The Department itself hosts two University Research Centres: The Durham Centre for Crop Improvement Technology (DCCIT) and The Durham Centre for Bioimaging Technology (DCBT). This approach to cross-disciplinary working greatly facilitates the development of new areas of research at the interface between disciplines, and both facilitates spin-out activities and attracts industrial partners.
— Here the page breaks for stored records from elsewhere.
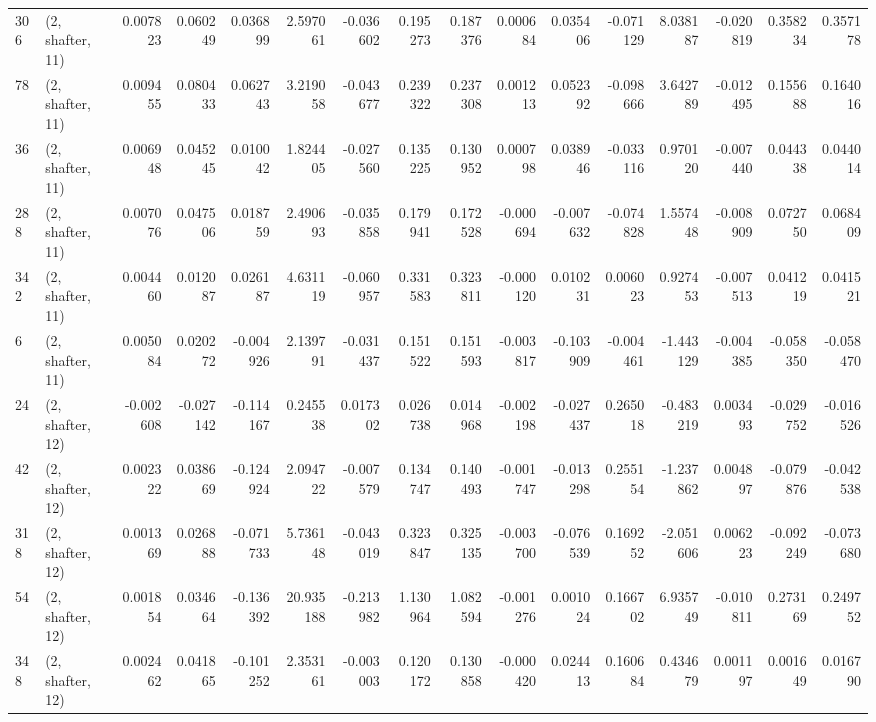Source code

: \begin{tabular}{llrrrrrrrrrrrrrr}
306 &  (2, shafter, 11) &   0.007823 &  0.060249 &  0.036899 &     2.597061 &  -0.036602 &   0.195273 &   0.187376 &  0.000684 &  0.035406 & -0.071129 &    8.038187 & -0.020819 &  0.358234 &  0.357178 \\
78  &  (2, shafter, 11) &   0.009455 &  0.080433 &  0.062743 &     3.219058 &  -0.043677 &   0.239322 &   0.237308 &  0.001213 &  0.052392 & -0.098666 &    3.642789 & -0.012495 &  0.155688 &  0.164016 \\
36  &  (2, shafter, 11) &   0.006948 &  0.045245 &  0.010042 &     1.824405 &  -0.027560 &   0.135225 &   0.130952 &  0.000798 &  0.038946 & -0.033116 &    0.970120 & -0.007440 &  0.044338 &  0.044014 \\
288 &  (2, shafter, 11) &   0.007076 &  0.047506 &  0.018759 &     2.490693 &  -0.035858 &   0.179941 &   0.172528 & -0.000694 & -0.007632 & -0.074828 &    1.557448 & -0.008909 &  0.072750 &  0.068409 \\
342 &  (2, shafter, 11) &   0.004460 &  0.012087 &  0.026187 &     4.631119 &  -0.060957 &   0.331583 &   0.323811 & -0.000120 &  0.010231 &  0.006023 &    0.927453 & -0.007513 &  0.041219 &  0.041521 \\
6   &  (2, shafter, 11) &   0.005084 &  0.020272 & -0.004926 &     2.139791 &  -0.031437 &   0.151522 &   0.151593 & -0.003817 & -0.103909 & -0.004461 &   -1.443129 & -0.004385 & -0.058350 & -0.058470 \\
24  &  (2, shafter, 12) &  -0.002608 & -0.027142 & -0.114167 &     0.245538 &   0.017302 &   0.026738 &   0.014968 & -0.002198 & -0.027437 &  0.265018 &   -0.483219 &  0.003493 & -0.029752 & -0.016526 \\
42  &  (2, shafter, 12) &   0.002322 &  0.038669 & -0.124924 &     2.094722 &  -0.007579 &   0.134747 &   0.140493 & -0.001747 & -0.013298 &  0.255154 &   -1.237862 &  0.004897 & -0.079876 & -0.042538 \\
318 &  (2, shafter, 12) &   0.001369 &  0.026888 & -0.071733 &     5.736148 &  -0.043019 &   0.323847 &   0.325135 & -0.003700 & -0.076539 &  0.169252 &   -2.051606 &  0.006223 & -0.092249 & -0.073680 \\
54  &  (2, shafter, 12) &   0.001854 &  0.034664 & -0.136392 &    20.935188 &  -0.213982 &   1.130964 &   1.082594 & -0.001276 &  0.001024 &  0.166702 &    6.935749 & -0.010811 &  0.273169 &  0.249752 \\
348 &  (2, shafter, 12) &   0.002462 &  0.041865 & -0.101252 &     2.353161 &  -0.003003 &   0.120172 &   0.130858 & -0.000420 &  0.024413 &  0.160684 &    0.434679 &  0.001197 &  0.001649 &  0.016790 \\

\end{tabular}
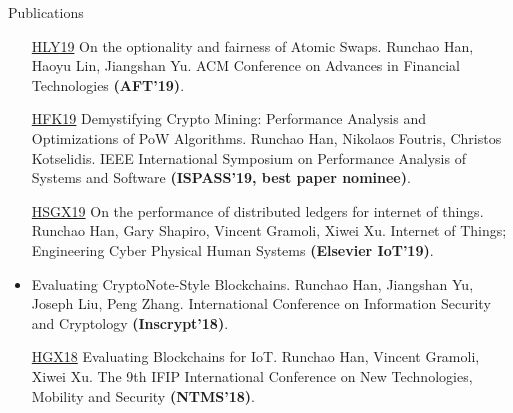 \documentclass{resume} %
\begin{document}
\begin{rSection}{Publications}
\begin{itemize}
        \item[\href{https://eprint.iacr.org/2019/896}{HLY19}] On the optionality and fairness of Atomic Swaps. Runchao Han, Haoyu Lin, Jiangshan Yu.  ACM Conference on Advances in Financial Technologies \textbf{(AFT'19)}.
        \item[\href{https://www.research.manchester.ac.uk/portal/files/85753741/paper.pdf}{HFK19}] Demystifying Crypto Mining: Performance Analysis and Optimizations of PoW Algorithms. Runchao Han, Nikolaos Foutris, Christos Kotselidis. IEEE International Symposium on Performance Analysis of Systems and Software \textbf{(ISPASS'19, best paper nominee)}.
        \item[\href{https://gramoli.redbellyblockchain.io/web/doc/pubs/IoT2019.pdf}{HSGX19}] On the performance of distributed ledgers for internet of things. Runchao Han, Gary Shapiro, Vincent Gramoli, Xiwei Xu. Internet of Things; Engineering Cyber Physical Human Systems \textbf{(Elsevier IoT'19)}.
        \item[\href{https://www.researchgate.net/profile/Runchao_Han/publication/331227984_Evaluating_CryptoNote-Style_Blockchains_14th_International_Conference_Inscrypt_2018_Fuzhou_China_December_14-17_2018_Revised_Selected_Papers/links/5c747901299bf1268d25a5f5/Evaluating-CryptoNote-Style-Blockchains-14th-International-Conference-Inscrypt-2018-Fuzhou-China-December-14-17-2018-Revised-Selected-Papers.pdf}{HYLZ18}] Evaluating CryptoNote-Style Blockchains. Runchao Han, Jiangshan Yu, Joseph Liu, Peng Zhang. International Conference on Information Security and Cryptology \textbf{(Inscrypt'18)}.
        \item[\href{https://gramoli.redbellyblockchain.io/web/doc/pubs2/blockchain-iot.pdf}{HGX18}] Evaluating Blockchains for IoT. Runchao Han, Vincent Gramoli, Xiwei Xu. The 9th IFIP International Conference on New Technologies, Mobility and Security \textbf{(NTMS'18)}.
    \end{itemize}
\end{rSection}
\end{document}
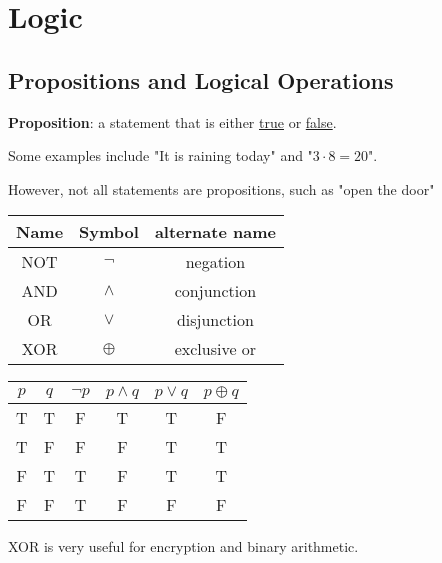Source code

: \section{Logic}
\subsection{Propositions and Logical Operations}

\textbf{Proposition}: a statement that is either \underline{true} or \underline{false}.


Some examples include "It is raining today" and "$3 \cdot 8 = 20 $".


However, not all statements are propositions, such as "open the door"

\begin{center}
  \begin{tabular}{c|c|c}
    \textbf{Name} & \textbf{Symbol} & \textbf{alternate name} \\
    \hline
    NOT           & $\lnot$         & negation                \\
    AND           & $\land$         & conjunction             \\
    OR            & $\lor$          & disjunction             \\
    XOR           & $\oplus$        & exclusive or            \\
  \end{tabular}
  \qquad
  \begin{tabular}{c|c|c|c|c|c}
    \textbf{$p$} & \textbf{$q$} & \textbf{$\lnot p$} & \textbf{$p \land q$} & \textbf{$p \lor q$} & \textbf{$p \oplus q$} \\
    \hline
    T            & T            & F                  & T                    & T                   & F                     \\
    T            & F            & F                  & F                    & T                   & T                     \\
    F            & T            & T                  & F                    & T                   & T                     \\
    F            & F            & T                  & F                    & F                   & F                     \\
  \end{tabular}
\end{center}

XOR is very useful for encryption and binary arithmetic.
Examples include the establishment of award-winning spin out companies such as ReInnervate Ltd, and strategic relationships with multinationals such as Procter & Gamble, from whom Durham won its 2012 Global Business Partner of the Year Award (this partnership was presented to the US Congress in February 2012 as the exemplar for industrial engagement with academia). Our work informs policy at national and international level, particularly in the environmental and conservation sciences. We were ranked 8th for Research Impact in REF2014.
For further details see durham.ac.uk/biosciences/research
Some major highlights exemplifying the breadth and quality of our research include the following:
The role of metals in biology. Prof. Robinson leads the BBSRC NIBB 'Metals in Biology'. See e.g. Foster, A.W.et al. (2017) Nature Chemical Biology 13: 409-414; Moore, S. et al. (2017). Nature 543: 78-82.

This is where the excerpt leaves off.